> **STORED DATA**:
+++
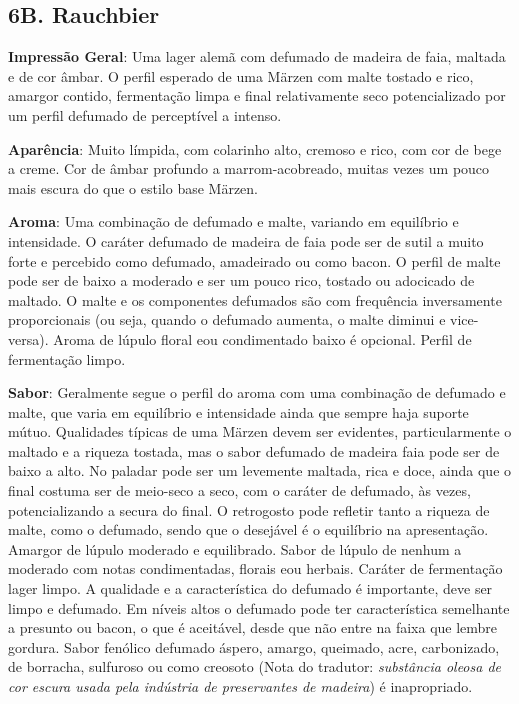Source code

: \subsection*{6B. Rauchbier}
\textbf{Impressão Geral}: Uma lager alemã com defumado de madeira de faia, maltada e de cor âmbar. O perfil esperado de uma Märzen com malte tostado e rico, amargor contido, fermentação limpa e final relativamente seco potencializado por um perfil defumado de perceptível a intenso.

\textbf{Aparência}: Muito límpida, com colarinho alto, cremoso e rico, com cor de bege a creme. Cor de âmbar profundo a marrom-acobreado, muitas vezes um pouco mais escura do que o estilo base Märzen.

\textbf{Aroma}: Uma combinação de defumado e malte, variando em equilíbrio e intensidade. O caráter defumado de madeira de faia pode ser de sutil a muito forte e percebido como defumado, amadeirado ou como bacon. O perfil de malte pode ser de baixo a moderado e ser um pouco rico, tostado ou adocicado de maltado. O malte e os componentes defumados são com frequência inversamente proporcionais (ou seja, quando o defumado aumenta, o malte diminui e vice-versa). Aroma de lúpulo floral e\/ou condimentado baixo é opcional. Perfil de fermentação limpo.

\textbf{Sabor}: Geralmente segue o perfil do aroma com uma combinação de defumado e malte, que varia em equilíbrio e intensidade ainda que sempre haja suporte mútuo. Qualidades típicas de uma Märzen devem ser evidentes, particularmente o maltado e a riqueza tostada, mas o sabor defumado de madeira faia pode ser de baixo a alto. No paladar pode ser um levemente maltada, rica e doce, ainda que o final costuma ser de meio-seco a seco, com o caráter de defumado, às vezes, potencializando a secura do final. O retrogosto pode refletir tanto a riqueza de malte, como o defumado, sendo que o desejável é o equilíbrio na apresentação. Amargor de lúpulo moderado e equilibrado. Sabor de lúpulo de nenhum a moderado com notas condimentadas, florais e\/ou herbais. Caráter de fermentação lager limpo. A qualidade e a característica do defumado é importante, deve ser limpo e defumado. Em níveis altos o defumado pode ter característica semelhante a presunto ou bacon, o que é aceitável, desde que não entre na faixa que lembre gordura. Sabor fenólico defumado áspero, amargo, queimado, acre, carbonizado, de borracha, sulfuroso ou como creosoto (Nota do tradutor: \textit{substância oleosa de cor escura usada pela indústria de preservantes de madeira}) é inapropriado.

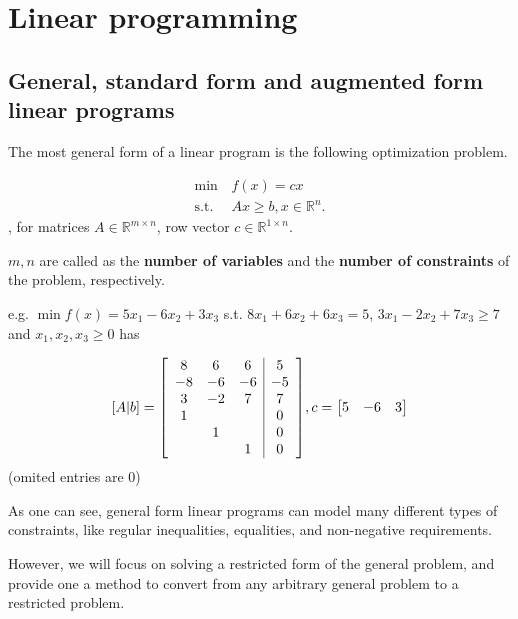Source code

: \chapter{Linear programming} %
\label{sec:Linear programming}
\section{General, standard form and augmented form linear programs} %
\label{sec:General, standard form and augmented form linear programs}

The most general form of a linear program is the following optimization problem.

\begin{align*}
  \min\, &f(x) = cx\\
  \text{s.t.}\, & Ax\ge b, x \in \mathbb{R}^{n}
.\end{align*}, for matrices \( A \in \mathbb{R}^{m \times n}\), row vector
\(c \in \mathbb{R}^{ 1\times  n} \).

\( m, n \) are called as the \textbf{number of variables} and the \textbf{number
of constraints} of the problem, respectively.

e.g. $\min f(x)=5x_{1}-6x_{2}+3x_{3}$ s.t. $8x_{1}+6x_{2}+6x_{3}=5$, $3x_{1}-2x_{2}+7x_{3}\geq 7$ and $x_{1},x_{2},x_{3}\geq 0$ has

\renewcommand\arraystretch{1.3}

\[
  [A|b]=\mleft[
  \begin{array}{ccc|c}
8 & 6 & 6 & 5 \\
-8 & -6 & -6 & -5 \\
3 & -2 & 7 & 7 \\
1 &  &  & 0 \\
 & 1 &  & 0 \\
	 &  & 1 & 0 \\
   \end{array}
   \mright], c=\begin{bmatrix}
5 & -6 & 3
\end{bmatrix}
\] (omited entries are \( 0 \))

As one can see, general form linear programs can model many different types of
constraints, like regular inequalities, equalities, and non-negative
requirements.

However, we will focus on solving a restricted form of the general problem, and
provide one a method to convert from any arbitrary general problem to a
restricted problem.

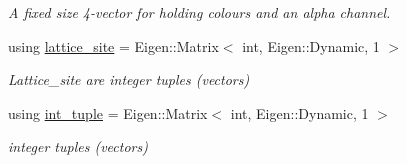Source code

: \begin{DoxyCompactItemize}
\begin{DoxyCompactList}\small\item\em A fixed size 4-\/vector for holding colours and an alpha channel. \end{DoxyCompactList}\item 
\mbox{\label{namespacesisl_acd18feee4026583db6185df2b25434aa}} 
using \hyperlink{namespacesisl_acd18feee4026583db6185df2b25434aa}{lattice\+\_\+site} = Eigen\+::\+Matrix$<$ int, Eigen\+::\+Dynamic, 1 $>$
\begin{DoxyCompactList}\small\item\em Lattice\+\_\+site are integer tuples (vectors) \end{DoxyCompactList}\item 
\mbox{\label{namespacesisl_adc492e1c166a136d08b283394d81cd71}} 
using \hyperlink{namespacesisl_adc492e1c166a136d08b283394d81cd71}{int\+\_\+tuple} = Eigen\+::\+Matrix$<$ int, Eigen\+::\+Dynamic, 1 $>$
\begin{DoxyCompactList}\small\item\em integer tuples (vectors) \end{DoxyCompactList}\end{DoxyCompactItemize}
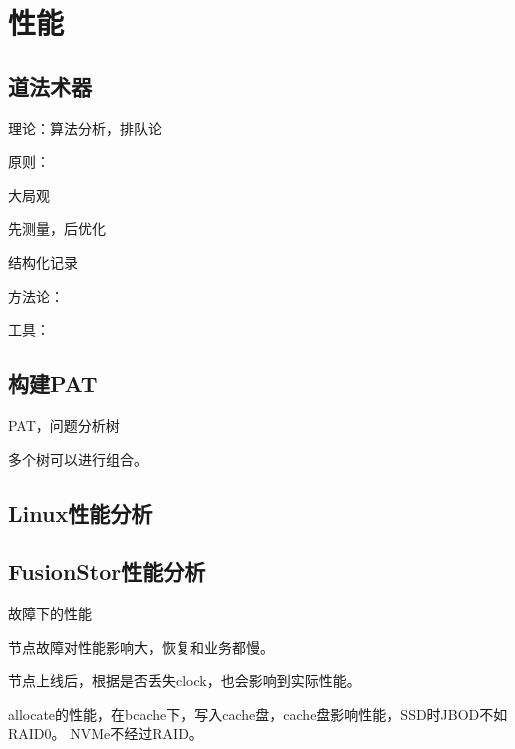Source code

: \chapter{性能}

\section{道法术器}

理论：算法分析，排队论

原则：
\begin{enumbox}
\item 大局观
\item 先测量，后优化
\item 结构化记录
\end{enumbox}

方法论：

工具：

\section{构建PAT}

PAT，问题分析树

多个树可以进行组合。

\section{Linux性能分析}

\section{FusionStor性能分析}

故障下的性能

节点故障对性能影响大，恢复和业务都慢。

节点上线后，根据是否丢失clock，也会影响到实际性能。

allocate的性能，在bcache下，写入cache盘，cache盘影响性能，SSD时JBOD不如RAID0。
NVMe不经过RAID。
+++
> **PROBLEM TO SOLVE**: Select every line of the records holding the string "DoxyCompactItemize".

> **PROBLEM SOLUTION**:
: \begin{DoxyCompactItemize}
\begin{DoxyCompactList}\small\item\em integer tuples (vectors) \end{DoxyCompactList}\end{DoxyCompactItemize}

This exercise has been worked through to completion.